Bel nedir ne demektir? İlgili deyimler ve anlamları

Güncellenme: Soru/Yorum: 0

bel (I)


  1. İnsan bedeninin göğüsle karın arasındaki dar bölümü.
  2. Bu bölümün sırtın altına ve karnın arkasına rastlayan bölgesi: Bel ağrısı.
  3. Hayvanlarda omuz başıyla sağrı arası: Bu atın beli düşükçe.
  4. İki dağ arasında geçit veren çukur.
  5. Geminin orta kısmı.
  6. (Erkek için) Cinsel birleşme sırasında ya da cinsel uyarılma gibi nedenlerle akan salgı, bel suyu, meni, sperm.


bel (II)


  1. Eski usul tahta basacaklı bağ belleme küreği ile toprak bellenirken
    Bel (kürek)
    Toprağı kazmaya ya da altını üstüne getirmeye yarayan, ayakla basılacak yerine basılarak yere batırılan, sivri uçlu, kürek ya da çatal biçiminde tarım aleti.


bel (III)


  1. İşaret, im.


bel (IV)


  1. (Graham Bell'in adından) Radyo ya da telsizde, akım ya da güç gibi iki fiziksel büyüklüğün oranının logaritması cinsinden kullanılan bir birim.
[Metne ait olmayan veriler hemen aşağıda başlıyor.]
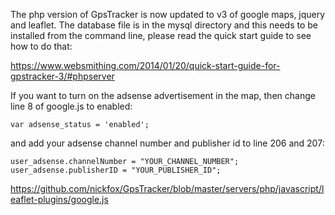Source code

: The php version of GpsTracker is now updated to v3 of google maps, jquery and leaflet. The database file is in the mysql directory and this needs to be installed from the command line, please read the quick start guide to see how to do that:

https://www.websmithing.com/2014/01/20/quick-start-guide-for-gpstracker-3/#phpserver

If you want to turn on the adsense advertisement in the map, then change line 8 of google.js to enabled:

    var adsense_status = 'enabled';

and add your adsense channel number and publisher id to line 206 and 207:

    user_adsense.channelNumber = "YOUR_CHANNEL_NUMBER";
    user_adsense.publisherID = "YOUR_PUBLISHER_ID";    

https://github.com/nickfox/GpsTracker/blob/master/servers/php/javascript/leaflet-plugins/google.js


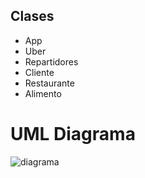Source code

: ## Clases
- App
- Uber
- Repartidores
- Cliente
- Restaurante
- Alimento

# UML Diagrama 
![diagrama](https://i.imgur.com/B2k2Dfa.jpg "diagrama")
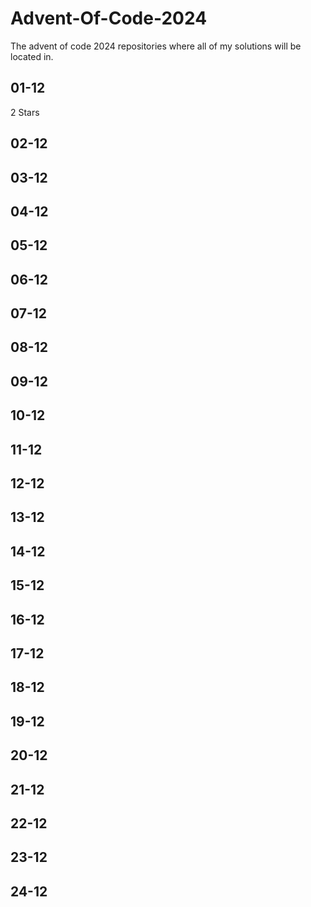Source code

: # Advent-Of-Code-2024
The advent of code 2024 repositories where all of my solutions will be located in.

## 01-12
2 Stars

## 02-12


## 03-12


## 04-12


## 05-12


## 06-12


## 07-12


## 08-12


## 09-12


## 10-12


## 11-12


## 12-12


## 13-12


## 14-12


## 15-12


## 16-12


## 17-12


## 18-12


## 19-12


## 20-12


## 21-12


## 22-12


## 23-12


## 24-12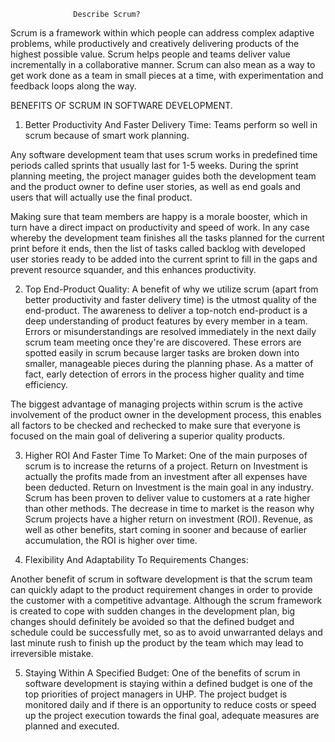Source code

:                   Describe Scrum?

Scrum is a framework within which people can address complex adaptive problems, while productively and creatively delivering products of the highest possible value.
Scrum helps people and teams deliver value incrementally in a collaborative manner. Scrum can also mean as a way to get work done as a team in small pieces at a time, with experimentation and feedback loops along the way.


BENEFITS OF SCRUM IN SOFTWARE DEVELOPMENT.

1. Better Productivity And Faster Delivery Time: Teams perform so well in scrum because of smart work planning.  

Any software development team that uses scrum works in predefined time periods called sprints that usually last for 1-5 weeks.
During the sprint planning meeting, the project manager guides both the development team and the product owner to define user stories, as well as end goals and users that will actually use the final product.

Making sure that team members are happy is a morale booster, which in turn have a direct impact on productivity and speed of work.
In any case whereby the development team finishes all the tasks planned for the current print before it ends, then the list of tasks called backlog with developed user stories ready to be added into the current sprint to fill in the gaps and prevent resource squander, and this enhances productivity.


2. Top End-Product Quality: A benefit of why we utilize scrum (apart from better productivity and faster delivery time) is the utmost quality of the end-product. The awareness to deliver a top-notch end-product is a deep understanding of product features by every member in a team.
Errors or misunderstandings are resolved immediately in the next daily scrum team meeting once they're are discovered.
These errors are spotted easily in scrum because larger tasks are broken down into smaller, manageable pieces during the planning phase. As a matter of fact, early detection of errors in the process higher quality and time efficiency.

The biggest advantage of managing projects within scrum is the active involvement of the product owner in the development process, this enables all factors to be checked and rechecked to make sure that everyone is focused on the main goal of delivering a superior quality products.


3. Higher ROI And Faster Time To Market:
One of the main purposes of scrum is to increase the returns of a project.
Return on Investment is actually the profits made from an investment after all expenses have been deducted. Return on Investment is the main goal in any industry.
Scrum has been proven to deliver value to customers at a rate higher than other methods.
The decrease in time to market is the reason why Scrum projects have a higher return on investment (ROI). Revenue, as well as other benefits, start coming in sooner and because of earlier accumulation, the ROI is higher over time.


4. Flexibility And Adaptability To Requirements Changes:

Another benefit of scrum in software development is that the scrum team can quickly adapt to the product requirement changes in order to provide the customer with a competitive advantage.
Although the scrum framework is created to cope with sudden changes in the development plan, big changes should definitely be avoided so that the defined budget and schedule could be successfully met, so as to avoid unwarranted delays and last minute rush to finish up the product by the team which may lead to irreversible mistake.


5. Staying Within A Specified Budget:
One of the benefits of scrum in software development is staying within a defined budget is one of the top priorities of project managers in UHP. The project budget is monitored daily and if there is an opportunity to reduce costs or speed up the project execution towards the final goal, adequate measures are planned and executed.
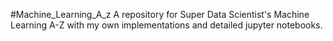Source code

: #Machine_Learning_A_z
A repository for Super Data Scientist's Machine Learning A-Z with my own implementations and detailed jupyter notebooks.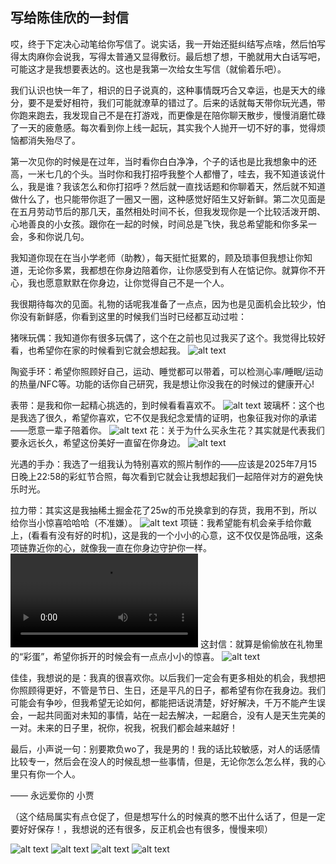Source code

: <Cjx></Cjx>

## 写给陈佳欣的一封信
哎，终于下定决心动笔给你写信了。说实话，我一开始还挺纠结写点啥，然后怕写得太肉麻你会说我，写得太普通又显得敷衍。最后想了想，干脆就用大白话写吧，可能这才是我想要表达的。这也是我第一次给女生写信（就偷着乐吧）。

我们认识也快一年了，相识的日子说真的，这种事情既巧合又幸运，也是天大的缘分，要不是爱好相符，我们可能就潦草的错过了。后来的话就每天带你玩光遇，带你跑来跑去，我发现自己不是在打游戏，而更像是在陪你聊天散步，慢慢消磨忙碌了一天的疲惫感。每次看到你上线一起玩，其实我个人抛开一切不好的事，觉得烦恼都消失殆尽了。

第一次见你的时候是在过年，当时看你白白净净，个子的话也是比我想象中的还高，一米七几的个头。当时你和我打招呼我整个人都懵了，哇去，我不知道该说什么，我是谁？我该怎么和你打招呼？然后就一直找话题和你聊着天，然后就不知道做什么了，也只能带你逛了一圈又一圈，这种感觉好陌生又好新鲜。第二次见面是在五月劳动节后的那几天，虽然相处时间不长，但我发现你是一个比较活泼开朗、心地善良的小女孩。跟你在一起的时候，时间总是飞快，我总希望能和你多呆一会，多和你说几句。

我知道你现在在当小学老师（助教），每天挺忙挺累的，顾及琐事但我想让你知道，无论你多累，我都想在你身边陪着你，让你感受到有人在惦记你。就算你不开心，我也愿意默默在你身边，让你觉得自己不是一个人。

我很期待每次的见面。礼物的话呢我准备了一点点，因为也是见面机会比较少，怕你没有新鲜感，你看到这里的时候我们当时已经都互动过啦：

猪咪玩偶：我知道你有很多玩偶了，这个在之前也见过我买了这个。我觉得比较好看，也希望你在家的时候看到它就会想起我。
![alt text](./assets/致陈佳欣的一封信/27b0b6a40b1fc741512494cb22e95995.jpg)

陶瓷手环：希望你照顾好自己，运动、睡觉都可以带着，可以检测心率/睡眠/运动的热量/NFC等。功能的话你自己研究，我是想让你没我在的时候过的健康开心!

表带：是我和你一起精心挑选的，到时候看看喜欢不。
![alt text](./assets/致陈佳欣的一封信/1aa0a2e85ecdd69e26808d75bc210404.jpg)
玻璃杯：这个也是我选了很久，希望你喜欢，它不仅是我纪念爱情的证明，也象征我对你的承诺——愿意一辈子陪着你。
![alt text](./assets/致陈佳欣的一封信/bbef6365a2b8736a6e866cf71dfa967a.jpg)
花：关于为什么买永生花？其实就是代表我们要永远长久，希望这份美好一直留在你身边。
![alt text](./assets/致陈佳欣的一封信/522566fb4a80a30643636e152b49b2a8.jpg)

光遇的手办：我选了一组我认为特别喜欢的照片制作的——应该是2025年7月15日晚上22:58的彩虹节合照，每次看到它就会让我想起我们一起陪伴对方的避免快乐时光。

拉力带：其实这是我抽稀土掘金花了25w的币兑换拿到的存货，我用不到，所以给你当小惊喜哈哈哈（不准嫌）。
![alt text](./assets/致陈佳欣的一封信/874f4cfbdd2d82d19c7109d16c66b28c.jpg)
项链：我希望能有机会亲手给你戴上，(看看有没有好的时机)，这是我的一个小小的心意，这不仅仅是饰品哦，这条项链靠近你的心，就像我一直在你身边守护你一样。
<video controls src="./assets/致陈佳欣的一封信/3fca3a6b76321309ad8b7f136398fee7.mp4" title="Title"></video>
这封信：就算是偷偷放在礼物里的“彩蛋”，希望你拆开的时候会有一点点小小的惊喜。
![alt text](./assets/致陈佳欣的一封信/872028ec1a1074431f9f5de907dc5563.jpg)

佳佳，我想说的是：我真的很喜欢你。以后我们一定会有更多相处的机会，我想把你照顾得更好，不管是节日、生日，还是平凡的日子，都希望有你在我身边。我们可能会有争吵，但我希望无论如何，都能把话说清楚，好好解决，千万不能产生误会，一起共同面对未知的事情，站在一起去解决，一起磨合，没有人是天生完美的一对。未来的日子里，祝你，祝我，祝我们都会越来越好！

最后，小声说一句：别要欺负wo了，我是男的！我的话比较敏感，对人的话感情比较专一，然后会在没人的时候乱想一些事情，但是，无论你怎么怎么样，我的心里只有你一个人。

—— 永远爱你的 小贾

（这个结局属实有点仓促了，但是想写什么的时候真的憋不出什么话了，但是一定要好好保存！，我想说的还有很多，反正机会也有很多，慢慢来呗）


![alt text](./assets/致陈佳欣的一封信/faf9acaf75cac2af8ae37a7864bd10e1.jpg)
![alt text](./assets/致陈佳欣的一封信/d268398d674c7a630f2cd2a80197bb7f.jpg)
![alt text](./assets/致陈佳欣的一封信/0ae09a34671d820a57617b0639e3be2a.jpg)
![alt text](./assets/致陈佳欣的一封信/3cc5c3ff74955f7e50e3e658714abcb8.jpg)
Ses şiddetiyle ilgili bir ölçü birimi olup kulak ancak "bel"den on kat daha az sesleri ayırt edebildiğinden ölçülerde daha çok "desibel" kullanılır.


İlgili birleşik kelime ve fiiller


  • Bel kıra kıra: Kırıta kırıta, salına salına.
  • Bel kırmak: (Gövdeyi) Belden sağa sola bükmek.
  • Bel suyu: Meni, sperm.
  • Beli çökmek: Kamburlaşmak.
  • Beli gelmek: (Erkek için) Cinsel birleşme sırasında salgı boşaltmak.
  • Belini getirmek: (argo) Bir sözün ya da davranışın çok tekrar edilip bıktırıcı duruma gelindiğini anlatır.
  • Bel bellemek: Toprağı belle (kürekle) kazmak, altüst etmek.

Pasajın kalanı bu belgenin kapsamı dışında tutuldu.